"""

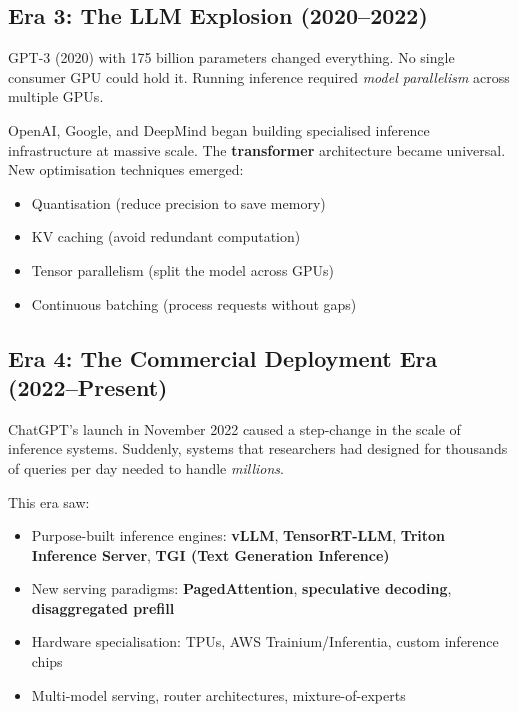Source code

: \documentclass[12pt, twoside, openright]{book}
\newcommand{\term}[1]{\textbf{\color{chaptercolor}#1}}
\begin{document}
\subsection{Era 3: The LLM Explosion (2020--2022)}

GPT-3 (2020) with 175 billion parameters changed everything.
No single consumer GPU could hold it.
Running inference required \textit{model parallelism} across multiple GPUs.

OpenAI, Google, and DeepMind began building specialised inference
infrastructure at massive scale.
The \term{transformer} architecture became universal.
New optimisation techniques emerged:
\begin{itemize}
  \item Quantisation (reduce precision to save memory)
  \item KV caching (avoid redundant computation)
  \item Tensor parallelism (split the model across GPUs)
  \item Continuous batching (process requests without gaps)
\end{itemize}

\subsection{Era 4: The Commercial Deployment Era (2022--Present)}

ChatGPT's launch in November 2022 caused a step-change in the scale
of inference systems. Suddenly, systems that researchers had designed
for thousands of queries per day needed to handle \textit{millions}.

This era saw:
\begin{itemize}
  \item Purpose-built inference engines: \textbf{vLLM}, \textbf{TensorRT-LLM},
        \textbf{Triton Inference Server}, \textbf{TGI (Text Generation Inference)}
  \item New serving paradigms: \term{PagedAttention},
        \term{speculative decoding}, \term{disaggregated prefill}
  \item Hardware specialisation: TPUs, AWS Trainium/Inferentia,
        custom inference chips
  \item Multi-model serving, router architectures, mixture-of-experts
\end{itemize}
\end{document}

"""

The entries are to be transcribed in full. Their pictures are not.

Source code

: \documentclass[12pt, twoside, openright]{book}
\newcommand{\term}[1]{\textbf{\color{chaptercolor}#1}}
\begin{document}
\subsection{Era 3: The LLM Explosion (2020--2022)}

GPT-3 (2020) with 175 billion parameters changed everything.
No single consumer GPU could hold it.
Running inference required \textit{model parallelism} across multiple GPUs.

OpenAI, Google, and DeepMind began building specialised inference
infrastructure at massive scale.
The \term{transformer} architecture became universal.
New optimisation techniques emerged:
\begin{itemize}
  \item Quantisation (reduce precision to save memory)
  \item KV caching (avoid redundant computation)
  \item Tensor parallelism (split the model across GPUs)
  \item Continuous batching (process requests without gaps)
\end{itemize}

\subsection{Era 4: The Commercial Deployment Era (2022--Present)}

ChatGPT's launch in November 2022 caused a step-change in the scale
of inference systems. Suddenly, systems that researchers had designed
for thousands of queries per day needed to handle \textit{millions}.

This era saw:
\begin{itemize}
  \item Purpose-built inference engines: \textbf{vLLM}, \textbf{TensorRT-LLM},
        \textbf{Triton Inference Server}, \textbf{TGI (Text Generation Inference)}
  \item New serving paradigms: \term{PagedAttention},
        \term{speculative decoding}, \term{disaggregated prefill}
  \item Hardware specialisation: TPUs, AWS Trainium/Inferentia,
        custom inference chips
  \item Multi-model serving, router architectures, mixture-of-experts
\end{itemize}
\end{document}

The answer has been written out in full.